L’utilisation d’algorithmes informatiques, réunis au sein de véritables usines, afin d’exploiter des informations de plus en plus nombreuses est un des sujets de l’année 2025. Imparfaitement nommées « intelligence artificielle », ces usines informatiques nécessitent des serveurs informatiques de plus en plus grands, entraînant la consommation de ressources en eau et énergie de plus en plus problématiques. Mais c’est surtout leur utilisation dans le domaine de la numérisation du vivant qui mérite d’être regardée de plus près pour celles et ceux qui suivent le dossier des OGM. A l’heure où les multinationales multiplient les manœuvres pour s’approprier le vivant, en quoi ces algorithmes deviennent-ils des outils d’accaparement ?

Une croissance exponentielle de données à générer et traiter

Depuis 2008, le Earth BioGenome Project vise à séquencer le génome des 1,84 million d’espèces eucaryotes (organisme à cellules possédant un noyau) connues, sur les 12 à 15 millions estiméesi. Le coût ? Minimum cinq milliards de dollars… Quand on sait qu’en décembre 2024, le génome de 3 039 espèces avait été séquencé, l’objectif affiché d’un délai de 10 années fixé au départ paraît être une gageure. Mais l’ambition de séquençage est là et la quantité de données attendues faramineuse. Dans un rapport publié en janvier 2025ii, l’organisation Save our seeds donne plusieurs chiffres parlant. Les séquences de 13,8 millions de protéines issues de 342 espèces végétales différentes sont enregistrées dans une base de données informatique créée par des chercheurs universitaires et nommée PlantMWpIDB. Une autre base de données publique, PlantExp, contient les séquences de 131 400 transcriptomes, c’est-à-dire l’ensemble des molécules recensées d’ARN issues d’un génome. Une autre base, Pmhub, contient de son côté la description de 188 837 métabolites végétaux. Ces chiffres sont donnés à titre d’exemples.

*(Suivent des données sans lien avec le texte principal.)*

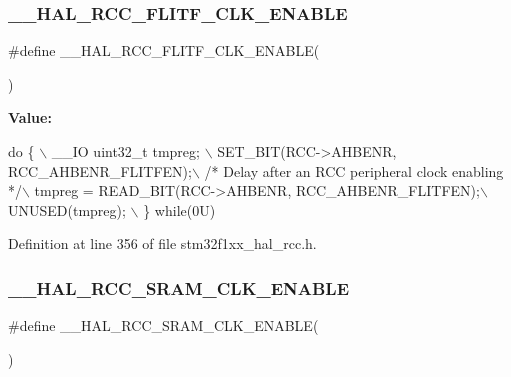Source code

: \subsubsection{\texorpdfstring{\+\_\+\+\_\+\+H\+A\+L\+\_\+\+R\+C\+C\+\_\+\+F\+L\+I\+T\+F\+\_\+\+C\+L\+K\+\_\+\+E\+N\+A\+B\+LE}{\_\_HAL\_RCC\_FLITF\_CLK\_ENABLE}}
{\footnotesize\ttfamily \#define \+\_\+\+\_\+\+H\+A\+L\+\_\+\+R\+C\+C\+\_\+\+F\+L\+I\+T\+F\+\_\+\+C\+L\+K\+\_\+\+E\+N\+A\+B\+LE(\begin{DoxyParamCaption}{ }\end{DoxyParamCaption})}

{\bfseries Value\+:}
\begin{DoxyCode}
\textcolor{keywordflow}{do} \{ \(\backslash\)
                                        \_\_IO uint32\_t tmpreg; \(\backslash\)
                                        SET\_BIT(RCC->AHBENR, RCC\_AHBENR\_FLITFEN);\(\backslash\)
                                        \textcolor{comment}{/* Delay after an RCC peripheral clock enabling */}\(\backslash\)
                                        tmpreg = READ\_BIT(RCC->AHBENR, RCC\_AHBENR\_FLITFEN);\(\backslash\)
                                        UNUSED(tmpreg); \(\backslash\)
                                      \} \textcolor{keywordflow}{while}(0U)
\end{DoxyCode}


Definition at line 356 of file stm32f1xx\+\_\+hal\+\_\+rcc.\+h.

\mbox{\label{group___r_c_c___peripheral___clock___enable___disable_ga93ba92ddc3fa1efc4d840a19795b6888}} 
\subsubsection{\texorpdfstring{\+\_\+\+\_\+\+H\+A\+L\+\_\+\+R\+C\+C\+\_\+\+S\+R\+A\+M\+\_\+\+C\+L\+K\+\_\+\+E\+N\+A\+B\+LE}{\_\_HAL\_RCC\_SRAM\_CLK\_ENABLE}}
{\footnotesize\ttfamily \#define \+\_\+\+\_\+\+H\+A\+L\+\_\+\+R\+C\+C\+\_\+\+S\+R\+A\+M\+\_\+\+C\+L\+K\+\_\+\+E\+N\+A\+B\+LE(\begin{DoxyParamCaption}{ }\end{DoxyParamCaption})}

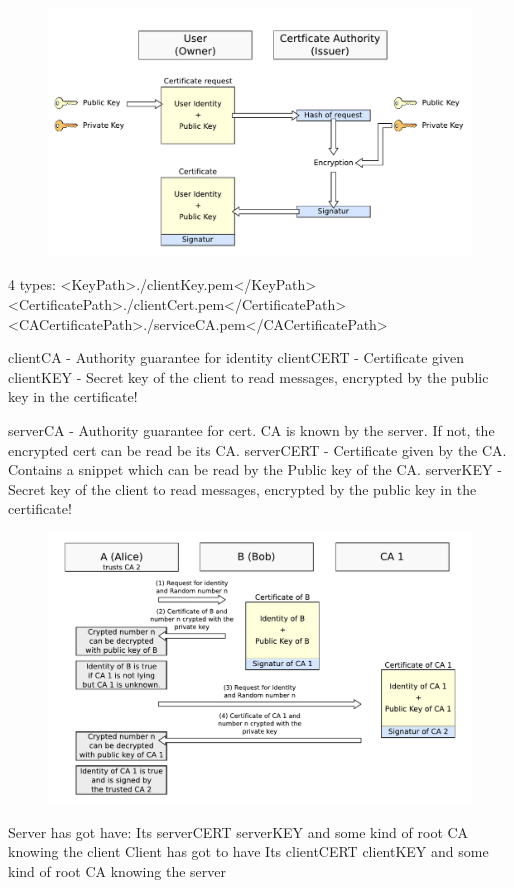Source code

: \begin{figure}[htb]
	\centering%
 	\includegraphics[width=13cm]{tex_tls_echoservice/certificates.pdf}
\label{fig:HED_internal2}
\end{figure}

4 types:
                <KeyPath>./clientKey.pem</KeyPath>
                <CertificatePath>./clientCert.pem</CertificatePath>
                <CACertificatePath>./serviceCA.pem</CACertificatePath>


clientCA   - Authority guarantee for identity
clientCERT - Certificate given
clientKEY  - Secret key of the client to read messages, encrypted by the public key in the certificate!

serverCA   - Authority guarantee for cert. CA is known by the server. If not, the encrypted cert can be read be its CA.
serverCERT - Certificate given by the CA. Contains a snippet which can be read by the Public key of the CA.
serverKEY  - Secret key of the client to read messages, encrypted by the public key in the certificate!

\begin{figure}[htb]
	\centering%
	\includegraphics[width=13cm]{tex_tls_echoservice/verification.pdf}
\label{fig:HED_internal3}
\end{figure}
Server has got have:
Its  serverCERT serverKEY and some kind of root CA knowing the client
Client has got to have
Its  clientCERT clientKEY and some kind of root CA knowing the server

Avoir une idée de la quantité totale d’informations générées et stockées est impossible. Pour le projet ABS Biotrade, le constat est que « le séquençage des informations génétiques est devenus une pratique tellement courant dans le champ des sciences biologiques que cela a conduit à une énorme quantité d’informations produites et stockées tous les jours »iii.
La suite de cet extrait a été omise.